Women’s Leadership in Iran: a Panel Discussion.

Radiozamaneh – Mansoureh Shojaee a leading Iranian feminist author and activist, Masih Alinejad, journalist and writer and trouble maker for the Islamic Republic of Iran and Saghar Qyasi feminist researcher joined Naemeh Doustar, Zamaneh Media’s women’s section editor to talk about challenges to women’s leadership in Iran.

On the occasion of Zamaneh Media’s 10th anniversary these women, who all have been involved with the women’s movement in Iran, gathered in Amsterdam to take part in a panel discussion.

The panel stared with discussion on women participation in politics within the government and moved to representational politics of women within media and social media

Qyasi talked about discursive construction of norms that prohibits women from political participation at an executive level in the government.

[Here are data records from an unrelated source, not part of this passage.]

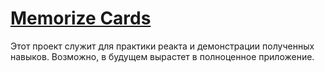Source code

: # [Memorize Cards](https://yaninashpak.github.io/memorize-cards/)

Этот проект служит для практики реакта и демонстрации полученных навыков. Возможно, в будущем вырастет в полноценное приложение.

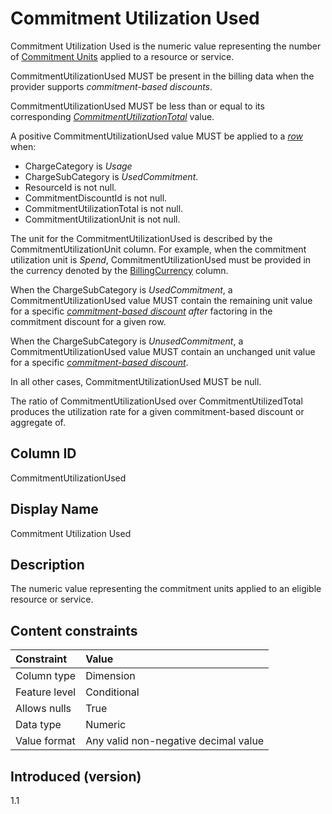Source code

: # Commitment Utilization Used

Commitment Utilization Used is the numeric value representing the number of [Commitment Units](#glossary:commitment-unit) applied to a resource or service.

CommitmentUtilizationUsed MUST be present in the billing data when the provider supports *commitment-based discounts*.

CommitmentUtilizationUsed MUST be less than or equal to its corresponding [*CommitmentUtilizationTotal*](#commitment-utilization-total) value.

A positive CommitmentUtilizationUsed value MUST be applied to a [*row*](#glossary:row) when:

* ChargeCategory is *Usage*
* ChargeSubCategory is *UsedCommitment*.
* ResourceId is not null.
* CommitmentDiscountId is not null.
* CommitmentUtilizationTotal is not null.
* CommitmentUtilizationUnit is not null.

The unit for the CommitmentUtilizationUsed is described by the CommitmentUtilizationUnit column. For example, when the commitment utilization unit is *Spend*, CommitmentUtilizationUsed must be provided in the currency denoted by the [BillingCurrency](#glossary:billing-currency) column.

When the ChargeSubCategory is *UsedCommitment*, a CommitmentUtilizationUsed value MUST contain the remaining unit value for a specific [*commitment-based discount*](#glossary:commitment-based-discount) *after* factoring in the commitment discount for a given row.

When the ChargeSubCategory is *UnusedCommitment*, a CommitmentUtilizationUsed value MUST contain an unchanged unit value for a specific [*commitment-based discount*](#glossary:commitment-based-discount).

In all other cases, CommitmentUtilizationUsed MUST be null.

The ratio of CommitmentUtilizationUsed over CommitmentUtilizedTotal produces the utilization rate for a given commitment-based discount or aggregate of.

## Column ID

CommitmentUtilizationUsed

## Display Name

Commitment Utilization Used

## Description

The numeric value representing the commitment units applied to an eligible resource or service.

## Content constraints

| Constraint      | Value            |
|:----------------|:-----------------|
| Column type     | Dimension        |
| Feature level   | Conditional      |
| Allows nulls    | True             |
| Data type       | Numeric          |
| Value format    | Any valid non-negative decimal value |

## Introduced (version)

1.1
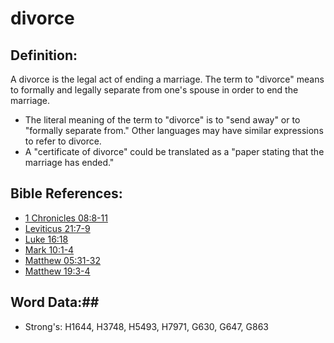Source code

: # divorce #

## Definition: ##

A divorce is the legal act of ending a marriage. The term to "divorce" means to formally and legally separate from one's spouse in order to end the marriage.

* The literal meaning of the term to "divorce" is to "send away" or to "formally separate from." Other languages may have similar expressions to refer to divorce.
* A "certificate of divorce" could be translated as a "paper stating that the marriage has ended."

## Bible References: ##

* [1 Chronicles 08:8-11](rc://en/tn/help/1ch/08/08)
* [Leviticus 21:7-9](rc://en/tn/help/lev/21/07)
* [Luke 16:18](rc://en/tn/help/luk/16/18)
* [Mark 10:1-4](rc://en/tn/help/mrk/10/01)
* [Matthew 05:31-32](rc://en/tn/help/mat/05/31)
* [Matthew 19:3-4](rc://en/tn/help/mat/19/03)

## Word Data:##

* Strong's: H1644, H3748, H5493, H7971, G630, G647, G863
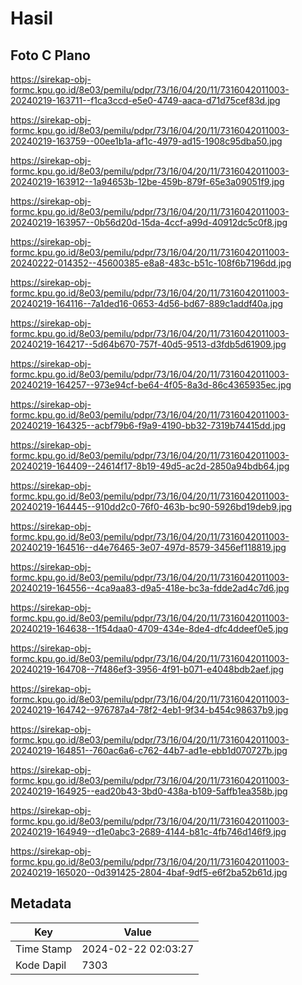 # Hasil

## Foto C Plano

https://sirekap-obj-formc.kpu.go.id/8e03/pemilu/pdpr/73/16/04/20/11/7316042011003-20240219-163711--f1ca3ccd-e5e0-4749-aaca-d71d75cef83d.jpg

https://sirekap-obj-formc.kpu.go.id/8e03/pemilu/pdpr/73/16/04/20/11/7316042011003-20240219-163759--00ee1b1a-af1c-4979-ad15-1908c95dba50.jpg

https://sirekap-obj-formc.kpu.go.id/8e03/pemilu/pdpr/73/16/04/20/11/7316042011003-20240219-163912--1a94653b-12be-459b-879f-65e3a09051f9.jpg

https://sirekap-obj-formc.kpu.go.id/8e03/pemilu/pdpr/73/16/04/20/11/7316042011003-20240219-163957--0b56d20d-15da-4ccf-a99d-40912dc5c0f8.jpg

https://sirekap-obj-formc.kpu.go.id/8e03/pemilu/pdpr/73/16/04/20/11/7316042011003-20240222-014352--45600385-e8a8-483c-b51c-108f6b7196dd.jpg

https://sirekap-obj-formc.kpu.go.id/8e03/pemilu/pdpr/73/16/04/20/11/7316042011003-20240219-164116--7a1ded16-0653-4d56-bd67-889c1addf40a.jpg

https://sirekap-obj-formc.kpu.go.id/8e03/pemilu/pdpr/73/16/04/20/11/7316042011003-20240219-164217--5d64b670-757f-40d5-9513-d3fdb5d61909.jpg

https://sirekap-obj-formc.kpu.go.id/8e03/pemilu/pdpr/73/16/04/20/11/7316042011003-20240219-164257--973e94cf-be64-4f05-8a3d-86c4365935ec.jpg

https://sirekap-obj-formc.kpu.go.id/8e03/pemilu/pdpr/73/16/04/20/11/7316042011003-20240219-164325--acbf79b6-f9a9-4190-bb32-7319b74415dd.jpg

https://sirekap-obj-formc.kpu.go.id/8e03/pemilu/pdpr/73/16/04/20/11/7316042011003-20240219-164409--24614f17-8b19-49d5-ac2d-2850a94bdb64.jpg

https://sirekap-obj-formc.kpu.go.id/8e03/pemilu/pdpr/73/16/04/20/11/7316042011003-20240219-164445--910dd2c0-76f0-463b-bc90-5926bd19deb9.jpg

https://sirekap-obj-formc.kpu.go.id/8e03/pemilu/pdpr/73/16/04/20/11/7316042011003-20240219-164516--d4e76465-3e07-497d-8579-3456ef118819.jpg

https://sirekap-obj-formc.kpu.go.id/8e03/pemilu/pdpr/73/16/04/20/11/7316042011003-20240219-164556--4ca9aa83-d9a5-418e-bc3a-fdde2ad4c7d6.jpg

https://sirekap-obj-formc.kpu.go.id/8e03/pemilu/pdpr/73/16/04/20/11/7316042011003-20240219-164638--1f54daa0-4709-434e-8de4-dfc4ddeef0e5.jpg

https://sirekap-obj-formc.kpu.go.id/8e03/pemilu/pdpr/73/16/04/20/11/7316042011003-20240219-164708--7f486ef3-3956-4f91-b071-e4048bdb2aef.jpg

https://sirekap-obj-formc.kpu.go.id/8e03/pemilu/pdpr/73/16/04/20/11/7316042011003-20240219-164742--976787a4-78f2-4eb1-9f34-b454c98637b9.jpg

https://sirekap-obj-formc.kpu.go.id/8e03/pemilu/pdpr/73/16/04/20/11/7316042011003-20240219-164851--760ac6a6-c762-44b7-ad1e-ebb1d070727b.jpg

https://sirekap-obj-formc.kpu.go.id/8e03/pemilu/pdpr/73/16/04/20/11/7316042011003-20240219-164925--ead20b43-3bd0-438a-b109-5affb1ea358b.jpg

https://sirekap-obj-formc.kpu.go.id/8e03/pemilu/pdpr/73/16/04/20/11/7316042011003-20240219-164949--d1e0abc3-2689-4144-b81c-4fb746d146f9.jpg

https://sirekap-obj-formc.kpu.go.id/8e03/pemilu/pdpr/73/16/04/20/11/7316042011003-20240219-165020--0d391425-2804-4baf-9df5-e6f2ba52b61d.jpg


## Metadata

| Key        | Value               |
| ---------- | ------------------- |
| Time Stamp | 2024-02-22 02:03:27 |
| Kode Dapil | 7303                |



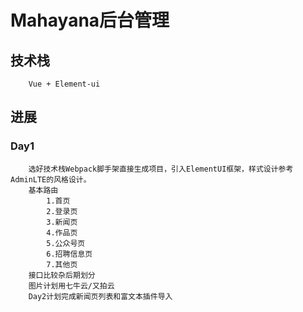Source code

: # Mahayana后台管理

## 技术栈

        Vue + Element-ui 

## 进展

### Day1

        选好技术栈Webpack脚手架直接生成项目，引入ElementUI框架，样式设计参考AdminLTE的风格设计。
        基本路由
            1.首页
            2.登录页
            3.新闻页
            4.作品页
            5.公众号页
            6.招聘信息页
            7.其他页
        接口比较杂后期划分
        图片计划用七牛云/又拍云
        Day2计划完成新闻页列表和富文本插件导入

        


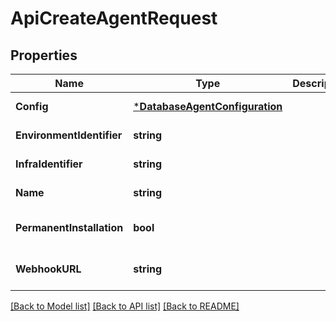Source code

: # ApiCreateAgentRequest

## Properties
Name | Type | Description | Notes
------------ | ------------- | ------------- | -------------
**Config** | [***DatabaseAgentConfiguration**](database.AgentConfiguration.md) |  | [default to null]
**EnvironmentIdentifier** | **string** |  | [default to null]
**InfraIdentifier** | **string** |  | [default to null]
**Name** | **string** |  | [default to null]
**PermanentInstallation** | **bool** |  | [optional] [default to null]
**WebhookURL** | **string** |  | [optional] [default to null]

[[Back to Model list]](../README.md#documentation-for-models) [[Back to API list]](../README.md#documentation-for-api-endpoints) [[Back to README]](../README.md)

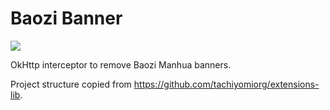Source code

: # Baozi Banner

[![](https://jitpack.io/v/stevenyomi/baozibanner.svg)](https://jitpack.io/#stevenyomi/baozibanner)

OkHttp interceptor to remove Baozi Manhua banners.

Project structure copied from https://github.com/tachiyomiorg/extensions-lib.
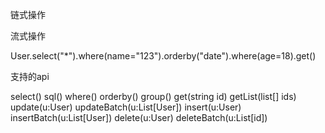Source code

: 
链式操作

流式操作

User.select("*").where(name="123").orderby("date").where(age=18).get()

支持的api

select()
sql()
where()
orderby()
group()
get(string id)
getList(list[] ids)
update(u:User)
updateBatch(u:List[User])
insert(u:User)
insertBatch(u:List[User])
delete(u:User)
deleteBatch(u:List[id])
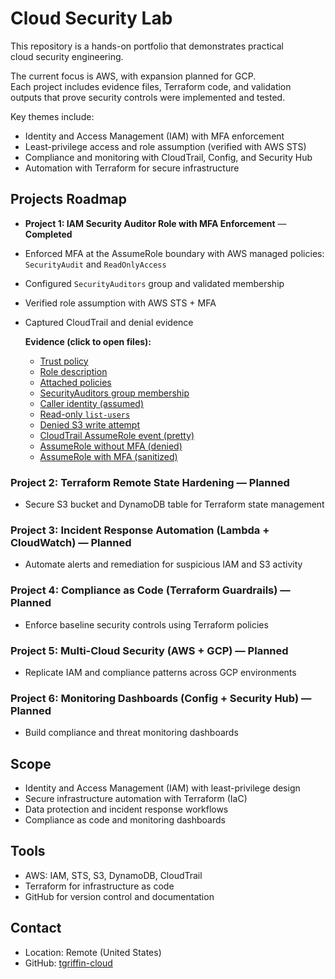 # Cloud Security Lab


This repository is a hands-on portfolio that demonstrates practical  
cloud security engineering.  

The current focus is AWS, with expansion planned for GCP.  
Each project includes evidence files, Terraform code, and validation  
outputs that prove security controls were implemented and tested.  

Key themes include:  
- Identity and Access Management (IAM) with MFA enforcement  
- Least-privilege access and role assumption (verified with AWS STS)  
- Compliance and monitoring with CloudTrail, Config, and Security Hub  
- Automation with Terraform for secure infrastructure

## Projects Roadmap
- **Project 1: IAM Security Auditor Role with MFA Enforcement** — **Completed**
- Enforced MFA at the AssumeRole boundary with AWS managed policies: `SecurityAudit` and `ReadOnlyAccess`
- Configured `SecurityAuditors` group and validated membership
- Verified role assumption with AWS STS + MFA
- Captured CloudTrail and denial evidence

  **Evidence (click to open files):**
  - [Trust policy](./evidence/00-trust-policy.json)  
  - [Role description](./evidence/01-get-role.json)  
  - [Attached policies](./evidence/02-role-policies.json)  
  - [SecurityAuditors group membership](./evidence/03-get-group.json)  
  - [Caller identity (assumed)](./evidence/04-caller-identity-assumed.json)  
  - [Read-only `list-users`](./evidence/05-readonly-list-users.json)  
  - [Denied S3 write attempt](./evidence/06-negative-write-test.txt)  
  - [CloudTrail AssumeRole event (pretty)](./evidence/07-cloudtrail-assumerole_pretty.json)  
  - [AssumeRole without MFA (denied)](./evidence/08-assumerole-no-mfa-denied.txt)  
  - [AssumeRole with MFA (sanitized)](./evidence/09-assumerole-with-mfa-sanitized.json)  


### **Project 2: Terraform Remote State Hardening — Planned**
- Secure S3 bucket and DynamoDB table for Terraform state management

### **Project 3: Incident Response Automation (Lambda + CloudWatch) — Planned**
- Automate alerts and remediation for suspicious IAM and S3 activity

### **Project 4: Compliance as Code (Terraform Guardrails) — Planned**
- Enforce baseline security controls using Terraform policies

### **Project 5: Multi-Cloud Security (AWS + GCP) — Planned**
- Replicate IAM and compliance patterns across GCP environments

### **Project 6: Monitoring Dashboards (Config + Security Hub) — Planned**
- Build compliance and threat monitoring dashboards

## Scope
- Identity and Access Management (IAM) with least-privilege design  
- Secure infrastructure automation with Terraform (IaC)  
- Data protection and incident response workflows  
- Compliance as code and monitoring dashboards  

## Tools
- AWS: IAM, STS, S3, DynamoDB, CloudTrail  
- Terraform for infrastructure as code  
- GitHub for version control and documentation  

## Contact
- Location: Remote (United States)  
- GitHub: [tgriffin-cloud](https://github.com/tgriffin-cloud)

Shojayee argued that there is strong evidence that the discrimination that many female politicians face in Iran is rooted in the legal obstacles to women participation in the Iranian Family Law: “the law the gives a woman’s husband the power to inhibit her from working.”

Within the establishment the group also talked about the challenges that women face coming from religious or traditional conservative background. Lack of gender sensibilities within the Iranian politics was also discussed.

Watch the panel discussion:

Alinejad as a former parliamentary journalist however, raised this point that women in politics in Iran are not necessarily working towards the demands of women or the Iranian women’s movement.

Recalling stories from her time as a journalist working in Majlis, the Iranian parliament, she said that all the feminist groups were red-lined and she could not associated with them if she wanted to continue her job as a parliamentary journalist. However one day she went to an underground meeting with Mansoureh Shojayee and realized the freedoms the feminists were fighting for were never included in her coverage of the parliament and female parliamentarians.

Alinejad now believes that the only way female politicians in Iran can be represent the Iranian women and their demands is through the empowerment of Iranian women, to raise their voice and make their demands matter in politics: “politicians always ignore small issues. If we want more women in politics, we have to know what we want from them and we have to let ordinary people inside Iran decide that…Make those politicians responsible about women.”

The panel decided that although many Iranian women’s rights activists have been pushed to exile, the women’s movement is still alive and can benefit from the work of those are in Diaspora as well as those who are inside Iran.